Showing posts with label Culture. Show all posts
Showing posts with label Culture. Show all posts

07 July 2011

Are reruns dead?

The question, from a backbencher: Netflix now has the distribution rights for all of the Star Trek television series--save Deep Space Nine, inexplicably. What does this say about the future?

The answer: It means that reruns are dead. It also means that the future will be nothing like Star Trek.


Over the past forty years, Star Trek reruns and marathons on cable channels and low-powered TV stations have been a staple of American life. They are so mainstream that even Transformers: Dark of the Moon (co-starring Leonard Nimoy, in his second appearance as an evil Transformer) features a joke about them. (The clip is about two seconds long; I identified the episode--"Amok Time"--halfway through it.)

But with Netflix, why bother showing reruns of Star Trek at all? Netflix Streaming is cheap--less for a year than for cable for a month--and easier to use than a DVR. For one thing, Netflix works over devices that are slightly more portable than a 48-inch screen. (After all, there's a reason why 80 percent of online streaming is over iOS devices.) The immediacy of the delivery, and the fact that Netflix remembers where you left off, is pretty much a killer app for me.

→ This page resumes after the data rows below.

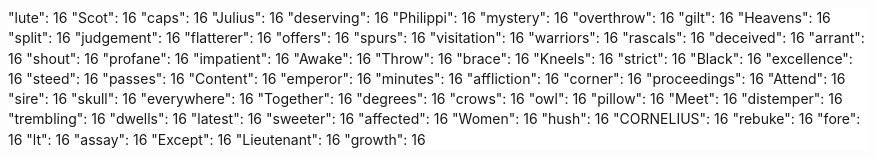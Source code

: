 "lute": 16
"Scot": 16
"caps": 16
"Julius": 16
"deserving": 16
"Philippi": 16
"mystery": 16
"overthrow": 16
"gilt": 16
"Heavens": 16
"split": 16
"judgement": 16
"flatterer": 16
"offers": 16
"spurs": 16
"visitation": 16
"warriors": 16
"rascals": 16
"deceived": 16
"arrant": 16
"shout": 16
"profane": 16
"impatient": 16
"Awake": 16
"Throw": 16
"brace": 16
"Kneels": 16
"strict": 16
"Black": 16
"excellence": 16
"steed": 16
"passes": 16
"Content": 16
"emperor": 16
"minutes": 16
"affliction": 16
"corner": 16
"proceedings": 16
"Attend": 16
"sire": 16
"skull": 16
"everywhere": 16
"Together": 16
"degrees": 16
"crows": 16
"owl": 16
"pillow": 16
"Meet": 16
"distemper": 16
"trembling": 16
"dwells": 16
"latest": 16
"sweeter": 16
"affected": 16
"Women": 16
"hush": 16
"CORNELIUS": 16
"rebuke": 16
"fore": 16
"lt": 16
"assay": 16
"Except": 16
"Lieutenant": 16
"growth": 16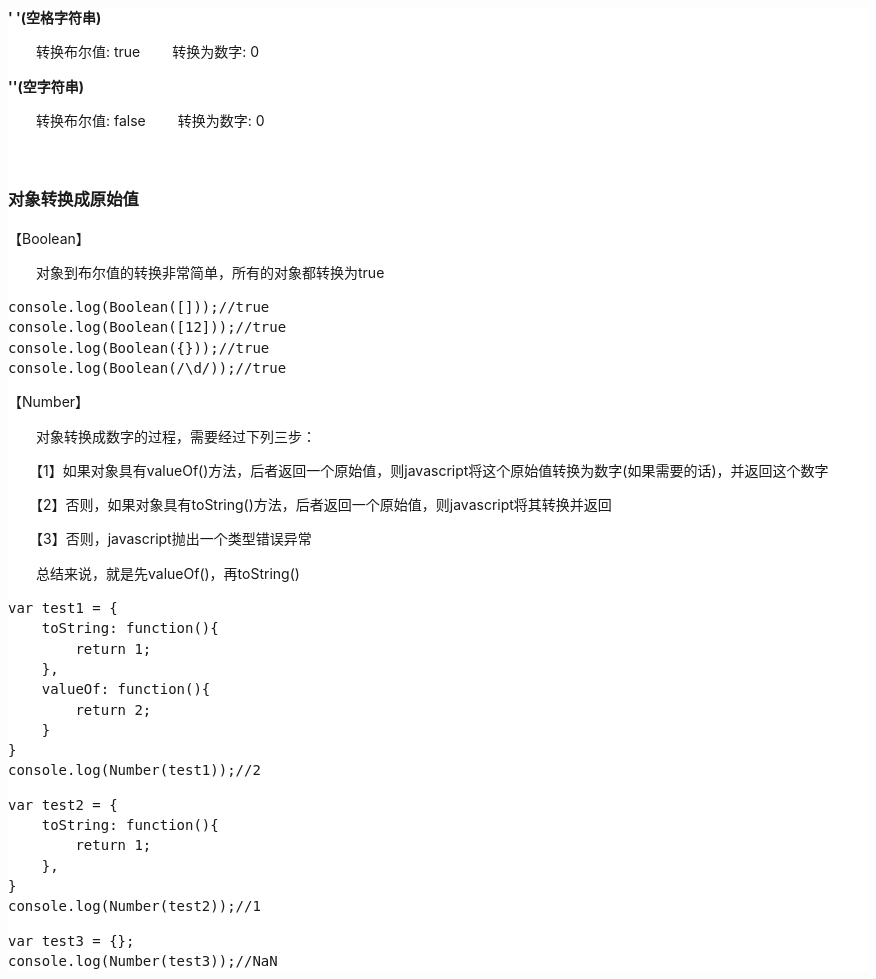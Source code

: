 **' '(空格字符串)**

　　转换布尔值: true
　　转换为数字: 0

</td>
<td style="border-width: 0px; border-style: initial;">

**''<strong>(空字符串)**</strong>

　　转换布尔值: false
　　转换为数字: 0

</td>

</tr>

</tbody>

</table>

&nbsp;

### 对象转换成原始值

【Boolean】

　　对象到布尔值的转换非常简单，所有的对象都转换为true

<div class="cnblogs_code">
<pre>console.log(Boolean([]));//true
console.log(Boolean([12]));//true
console.log(Boolean({}));//true
console.log(Boolean(/\d/));//true</pre>
</div>

【Number】

　　对象转换成数字的过程，需要经过下列三步：

　　【1】如果对象具有valueOf()方法，后者返回一个原始值，则javascript将这个原始值转换为数字(如果需要的话)，并返回这个数字

　　【2】否则，如果对象具有toString()方法，后者返回一个原始值，则javascript将其转换并返回

　　【3】否则，javascript抛出一个类型错误异常

　　总结来说，就是先valueOf()，再toString()

<div class="cnblogs_code">
<pre>var test1 = {
    toString: function(){
        return 1;
    },
    valueOf: function(){
        return 2;
    }
}
console.log(Number(test1));//2</pre>
</div>
<div class="cnblogs_code">
<pre>var test2 = {
    toString: function(){
        return 1;
    },
}
console.log(Number(test2));//1</pre>
</div>
<div class="cnblogs_code">
<pre>var test3 = {};
console.log(Number(test3));//NaN</pre>
</div>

Immediately, of course, this is going to kill the TV DVD collection. Why bother? In an earlier age, I bought the first five seasons of Scrubs and the first four of The West Wing. These days, however, I'm pretty sure I wouldn't bother--without checking, I'm unsure if either show is on Netflix, but in either case I'd wait. I watched those DVDs pretty regularly when I had a Real Job, and that meant that I've watched the average disc in that collection twice. Maybe three times, in the case of the first seasons of both.

The same calculus must apply to cheap TV content. What is going to attract eyeballs to watching Patrick Stewart make it so in a bad episode--and Next Generation had a handful of those, as you may recall--when Netflix allows us to watch only the good ones and then recommend to us new shows that we never would have heard of without the recommendation engine?

What Netflix streaming is going to do, then, is accelerate the future of entertainment. And the future of entertainment will literally look a lot like the past. Whether it's Alyssa Rosenberg discovering Cheers or me reliving my own private 1980s with the remastered original series*, pop culture in the world of tomorrow will be forever competing with the past. That's good in many respects--the future The Wire will have to be that much better, since it will be competing not just with whatever else is on but with The Wire itself--but bad in many others, since the production of new cultural content will largely become either bad remixes or new dreck. In sum, whatever orgastic visions of the future of pop culture we may once have had, we will instead be borne back ceaselessly into the past.

* I'd like to say that I am astonished by how good the remastering and re-creation of the special effects are. The cheesiness is not entirely gone, but the vibrancy of the colors and the freshness of the score is really impressive.